Sunday, January 31, 2010

My Experience Starting With Google Sites

Yesterday I launched our new web site, www.hankscott.org which gives an overview of our missions work with Wycliffe Bible Translators and JAARS. We will use that web site for posting future prayer updates, newsletters, and family photo albums.

I decided to try out Google Sites as a replacement for our old site which was set up on another site which provided a template-based web service similar to Google Sites. I was getting tired of the limitations of the old site, and paying $9.95 per month for technology which had not been updated in about 6 years. It was becoming increasingly difficult to post updates because the administrative tools on the old site didn't work with Firefox nor did they work in IE8! Now that I have completed the setup of our new site, I see the old site's tools have been updated and they are compatible with both of those browsers. Still I will be glad not to have to pay $10/mo for basic web services which Google provides for free.

Google sites has a lot of limitations when compared with other fully open web tools, but it also has some very nice things that are built in. I didn't want to have to fully develop a web site from scratch, since I have other things to do with my time. So using a forms-based or template-based site like Google Sites is fine for my fairly basic web posting needs. I was able to get a web site up and running with a number of nice features in my spare time over just a few days. It would have taken me ages to develop something from scratch because I don't have a lot of web development experience.

Google makes it very easy to integrate Google Analytics with Google Sites, so I can gather basic usage tracking stats to see if anyone is actually going to the site. This is important because a lot of people on our mailing list only receive the electronic version of our newsletter, and rather than sending it as an attachment, I post it on the web site and then send out a short e-mail with a link to the newsletter page on the web site. This is so that they might get drawn in to other things I have posted which they might find of interest (family photos, more advanced articles about technology for those interested, etc.)
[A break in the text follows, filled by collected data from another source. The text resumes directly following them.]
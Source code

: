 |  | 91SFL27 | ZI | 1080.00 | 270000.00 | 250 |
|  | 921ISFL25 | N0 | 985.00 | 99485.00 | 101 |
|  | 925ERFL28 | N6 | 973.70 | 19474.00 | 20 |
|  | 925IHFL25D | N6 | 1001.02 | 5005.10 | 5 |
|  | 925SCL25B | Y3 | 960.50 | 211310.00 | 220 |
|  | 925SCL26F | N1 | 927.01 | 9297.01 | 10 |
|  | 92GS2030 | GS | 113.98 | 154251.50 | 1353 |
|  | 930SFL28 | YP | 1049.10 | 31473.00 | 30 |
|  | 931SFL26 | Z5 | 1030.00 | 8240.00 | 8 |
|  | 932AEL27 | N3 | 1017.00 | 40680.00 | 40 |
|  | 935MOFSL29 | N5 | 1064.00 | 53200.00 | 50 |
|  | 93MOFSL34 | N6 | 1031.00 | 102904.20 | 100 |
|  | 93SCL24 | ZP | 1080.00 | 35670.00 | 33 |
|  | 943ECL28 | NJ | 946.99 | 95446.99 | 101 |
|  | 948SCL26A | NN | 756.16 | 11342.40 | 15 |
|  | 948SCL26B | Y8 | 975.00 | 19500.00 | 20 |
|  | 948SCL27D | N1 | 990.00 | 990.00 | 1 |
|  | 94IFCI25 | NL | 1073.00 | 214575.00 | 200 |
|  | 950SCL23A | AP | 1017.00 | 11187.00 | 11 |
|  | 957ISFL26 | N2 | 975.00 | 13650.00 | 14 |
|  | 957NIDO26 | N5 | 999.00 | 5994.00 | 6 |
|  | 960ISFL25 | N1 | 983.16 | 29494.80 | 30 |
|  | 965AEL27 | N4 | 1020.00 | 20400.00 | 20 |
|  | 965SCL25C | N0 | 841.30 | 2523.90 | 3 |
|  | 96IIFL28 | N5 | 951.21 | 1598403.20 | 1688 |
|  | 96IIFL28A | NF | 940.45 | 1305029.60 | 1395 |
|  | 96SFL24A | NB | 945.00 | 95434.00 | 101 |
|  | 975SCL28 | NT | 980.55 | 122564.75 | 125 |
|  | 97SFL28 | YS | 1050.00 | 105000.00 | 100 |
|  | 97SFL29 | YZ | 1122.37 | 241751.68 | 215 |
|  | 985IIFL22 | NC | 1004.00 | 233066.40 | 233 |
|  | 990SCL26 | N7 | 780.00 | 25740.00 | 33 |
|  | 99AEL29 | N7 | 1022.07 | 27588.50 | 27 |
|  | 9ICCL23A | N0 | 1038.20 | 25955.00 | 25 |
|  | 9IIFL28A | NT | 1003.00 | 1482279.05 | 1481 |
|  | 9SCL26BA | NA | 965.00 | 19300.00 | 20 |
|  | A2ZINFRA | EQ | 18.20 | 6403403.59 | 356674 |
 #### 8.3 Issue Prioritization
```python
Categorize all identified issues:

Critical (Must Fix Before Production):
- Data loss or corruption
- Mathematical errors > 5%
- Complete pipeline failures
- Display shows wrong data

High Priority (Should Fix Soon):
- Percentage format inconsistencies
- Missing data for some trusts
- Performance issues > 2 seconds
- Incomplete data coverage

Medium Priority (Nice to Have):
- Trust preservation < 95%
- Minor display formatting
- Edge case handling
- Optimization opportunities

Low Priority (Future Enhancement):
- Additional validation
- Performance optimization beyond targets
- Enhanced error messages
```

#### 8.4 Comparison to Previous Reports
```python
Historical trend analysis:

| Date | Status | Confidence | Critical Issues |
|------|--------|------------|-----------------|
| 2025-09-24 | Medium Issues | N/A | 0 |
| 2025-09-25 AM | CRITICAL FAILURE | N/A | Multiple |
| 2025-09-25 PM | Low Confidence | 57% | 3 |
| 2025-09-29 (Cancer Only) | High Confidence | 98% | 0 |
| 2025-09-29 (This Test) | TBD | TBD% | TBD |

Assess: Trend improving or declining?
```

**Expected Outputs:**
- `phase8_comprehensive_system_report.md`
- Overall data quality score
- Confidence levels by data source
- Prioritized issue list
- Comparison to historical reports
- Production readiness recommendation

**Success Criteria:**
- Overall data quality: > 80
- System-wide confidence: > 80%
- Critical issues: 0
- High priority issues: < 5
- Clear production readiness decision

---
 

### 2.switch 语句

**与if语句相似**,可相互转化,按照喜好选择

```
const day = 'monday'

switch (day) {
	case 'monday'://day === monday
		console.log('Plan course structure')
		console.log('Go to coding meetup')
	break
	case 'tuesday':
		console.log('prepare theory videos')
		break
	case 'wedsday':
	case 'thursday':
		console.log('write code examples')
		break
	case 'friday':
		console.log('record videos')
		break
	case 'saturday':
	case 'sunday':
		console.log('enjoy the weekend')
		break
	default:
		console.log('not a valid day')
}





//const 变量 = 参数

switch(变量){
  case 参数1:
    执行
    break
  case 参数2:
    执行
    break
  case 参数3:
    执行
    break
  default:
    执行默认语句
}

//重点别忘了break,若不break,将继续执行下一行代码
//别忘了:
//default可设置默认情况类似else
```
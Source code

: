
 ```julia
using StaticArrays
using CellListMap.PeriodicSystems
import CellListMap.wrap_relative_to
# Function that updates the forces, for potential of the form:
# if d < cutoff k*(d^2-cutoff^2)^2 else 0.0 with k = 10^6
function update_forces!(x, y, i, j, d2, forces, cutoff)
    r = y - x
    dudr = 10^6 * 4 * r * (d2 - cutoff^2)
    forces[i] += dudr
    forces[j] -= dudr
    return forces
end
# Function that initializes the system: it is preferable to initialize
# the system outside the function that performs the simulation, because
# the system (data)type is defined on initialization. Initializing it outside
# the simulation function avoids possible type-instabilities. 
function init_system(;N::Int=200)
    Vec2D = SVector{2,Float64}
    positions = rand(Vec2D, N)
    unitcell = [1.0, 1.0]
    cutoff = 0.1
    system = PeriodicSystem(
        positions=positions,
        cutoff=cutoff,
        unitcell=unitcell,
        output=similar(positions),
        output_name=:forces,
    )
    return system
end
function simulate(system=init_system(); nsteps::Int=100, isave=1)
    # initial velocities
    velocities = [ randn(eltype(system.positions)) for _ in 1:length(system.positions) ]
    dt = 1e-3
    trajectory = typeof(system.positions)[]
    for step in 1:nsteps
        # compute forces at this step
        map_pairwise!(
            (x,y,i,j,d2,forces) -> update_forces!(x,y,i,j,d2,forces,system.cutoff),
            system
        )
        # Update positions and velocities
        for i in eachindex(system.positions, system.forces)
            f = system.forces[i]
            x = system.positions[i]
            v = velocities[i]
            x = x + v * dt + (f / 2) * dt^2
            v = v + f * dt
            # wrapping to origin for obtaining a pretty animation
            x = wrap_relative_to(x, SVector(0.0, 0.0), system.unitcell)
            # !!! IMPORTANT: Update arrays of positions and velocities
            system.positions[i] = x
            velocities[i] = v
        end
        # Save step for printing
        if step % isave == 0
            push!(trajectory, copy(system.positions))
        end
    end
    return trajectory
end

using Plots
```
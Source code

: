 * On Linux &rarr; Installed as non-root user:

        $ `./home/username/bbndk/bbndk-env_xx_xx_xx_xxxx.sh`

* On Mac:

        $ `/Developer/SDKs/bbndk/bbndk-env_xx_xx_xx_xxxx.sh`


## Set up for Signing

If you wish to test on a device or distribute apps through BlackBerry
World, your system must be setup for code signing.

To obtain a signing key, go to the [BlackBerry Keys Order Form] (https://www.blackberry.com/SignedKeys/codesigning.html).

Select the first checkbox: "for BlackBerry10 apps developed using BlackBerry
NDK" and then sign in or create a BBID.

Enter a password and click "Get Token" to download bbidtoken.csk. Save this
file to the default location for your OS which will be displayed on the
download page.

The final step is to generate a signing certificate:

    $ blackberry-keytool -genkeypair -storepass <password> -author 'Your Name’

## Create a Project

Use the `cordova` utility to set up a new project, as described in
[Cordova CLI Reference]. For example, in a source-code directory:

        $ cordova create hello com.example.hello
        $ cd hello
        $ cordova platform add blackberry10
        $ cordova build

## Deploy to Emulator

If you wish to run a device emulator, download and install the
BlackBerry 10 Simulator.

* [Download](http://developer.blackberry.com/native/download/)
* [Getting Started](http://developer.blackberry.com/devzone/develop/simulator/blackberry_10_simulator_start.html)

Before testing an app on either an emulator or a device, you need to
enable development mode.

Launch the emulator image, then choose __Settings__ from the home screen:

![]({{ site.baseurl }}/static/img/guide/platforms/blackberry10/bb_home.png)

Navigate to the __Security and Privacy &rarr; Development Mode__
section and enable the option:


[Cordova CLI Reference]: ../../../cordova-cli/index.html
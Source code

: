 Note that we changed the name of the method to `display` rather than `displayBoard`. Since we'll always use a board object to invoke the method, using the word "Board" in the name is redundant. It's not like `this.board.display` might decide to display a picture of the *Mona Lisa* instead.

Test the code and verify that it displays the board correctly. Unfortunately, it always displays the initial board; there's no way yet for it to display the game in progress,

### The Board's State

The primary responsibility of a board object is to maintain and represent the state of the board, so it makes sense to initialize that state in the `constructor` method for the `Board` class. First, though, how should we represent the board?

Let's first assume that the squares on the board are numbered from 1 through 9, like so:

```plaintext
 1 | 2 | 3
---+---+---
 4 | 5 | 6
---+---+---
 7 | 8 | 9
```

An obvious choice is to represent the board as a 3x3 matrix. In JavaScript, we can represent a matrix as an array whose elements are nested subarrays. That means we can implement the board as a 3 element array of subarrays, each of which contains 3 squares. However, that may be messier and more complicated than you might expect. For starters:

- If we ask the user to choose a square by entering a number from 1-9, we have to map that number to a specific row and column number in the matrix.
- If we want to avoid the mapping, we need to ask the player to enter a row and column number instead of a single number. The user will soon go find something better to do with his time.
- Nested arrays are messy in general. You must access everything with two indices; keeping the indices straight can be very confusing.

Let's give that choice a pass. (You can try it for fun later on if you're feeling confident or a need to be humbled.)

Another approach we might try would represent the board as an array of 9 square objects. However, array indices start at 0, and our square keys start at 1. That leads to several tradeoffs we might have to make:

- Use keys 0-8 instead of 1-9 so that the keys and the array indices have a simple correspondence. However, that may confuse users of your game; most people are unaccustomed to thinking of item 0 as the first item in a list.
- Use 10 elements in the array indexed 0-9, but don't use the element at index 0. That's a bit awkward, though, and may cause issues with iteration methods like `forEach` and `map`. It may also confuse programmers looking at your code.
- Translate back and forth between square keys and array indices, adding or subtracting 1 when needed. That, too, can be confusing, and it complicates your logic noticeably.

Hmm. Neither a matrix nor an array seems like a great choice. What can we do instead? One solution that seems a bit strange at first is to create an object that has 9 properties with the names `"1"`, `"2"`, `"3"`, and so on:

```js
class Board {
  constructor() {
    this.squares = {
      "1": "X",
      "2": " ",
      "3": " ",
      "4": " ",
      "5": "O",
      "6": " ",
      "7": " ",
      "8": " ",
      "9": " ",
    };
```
Google also made it easy to use the Google Webmaster tools to generate an XML sitemap which can be submitted to the public Google search engine for crawling. I submitted it a couple of days ago. Thus far the site has not been crawled yet, but I assume it is in the queue.

It's nice that Google Sites also has gadgets which can easily be inserted to link to Picasa where we already had a number of photo albums. And the template we used had a 'Contact Us' form included which when filled out sends an update to a Google Docs spreadsheet. I have flagged that document to send an e-mail alert to my Gmail account when it gets updated. So when someone fills out the Contact Us form and submits it, I get an e-mail letting me know about the update, and then I can look at the spreadsheet in Google Docs to read their comment. That is much better than posting our e-mail address on the site and letting the bots find it. I did put our cell phone numbers up there and links to our Facebook profiles, but as yet I don't think the bots take advantage of those things.

I was able to purchase a domain and link it to my Google site so people can access it with the domain name rather than the longer and somewhat more complicated Google Site name. One limitation I found with this is that the domain name needs to begin with www. That is becoming less and less common these days, but due to Google's design the official name needs to be www.something.xyz rather than just something.xyz. But in my domain I was able to forward requests to hankscott.org to www.hankscott.org. So if people browse by dropping the leading www they will still get to the site. Not a show stopper.

Google sites also lets people who have Google accounts post comments on pages, if I configure the page to have a comments option on it. And if people want RSS updates they can go to our What's New page and subscribe for RSS. I didn't see a way to send e-mail updates through the site though, just RSS. For pages which use a File Folder template (like our Newsletters page) people can subscribe for e-mail updates if files get changed, but I think that only applies if they have a Google account and sign in with it.

One of the shortcomings of Google Sites is that it has a very limited security model for viewers. Either the whole site can be open to the world, or it can be limited to only those with Google accounts, or it can be closed so only I can see it. It cannot (as far as I can tell) have pages which are open to some and restricted to others, at least not to the general public. In our former web site we could have people sign in and create accounts, then we could make certain things available to them, but not to the world. But we didn't use that feature much because I found that a lot of people didn't want to sign in, and therefore were missing a lot of the info that I posted in a more restricted fashion. So I had already switched to posting everything publicly.

With Google Sites I can create a page that is not shown in the navigation. So general users won't stumble across it through browsing the site. But it does show up in the sitemap, so I have decided not to include a sitemap link on our site. Also thus far I have not found a way to restrict those pages from Google crawls. I supposed I could figure out how to edit the XML sitemap which gets submitted to Google for crawling, but that gets updated whenever I change the site, so that's not a good solution either. The other option is to use Meta flags on those pages, which I have not figured out how to do in Google Sites yet either. The site does have a default robots.txt (the most common method to limiting crawler activity) but it cannot be edited, or again I have not found a way to edit it.

Google Sites is not perfect, but it meets my needs and it's free! It integrates well with other Google products, and seems fairly extensible at least for my basic needs. Other people have developed a lot of templates and gadgets for it and I suspect that it will continue to be updated with features at technology grows over time. So for now it looks like a pretty good solution.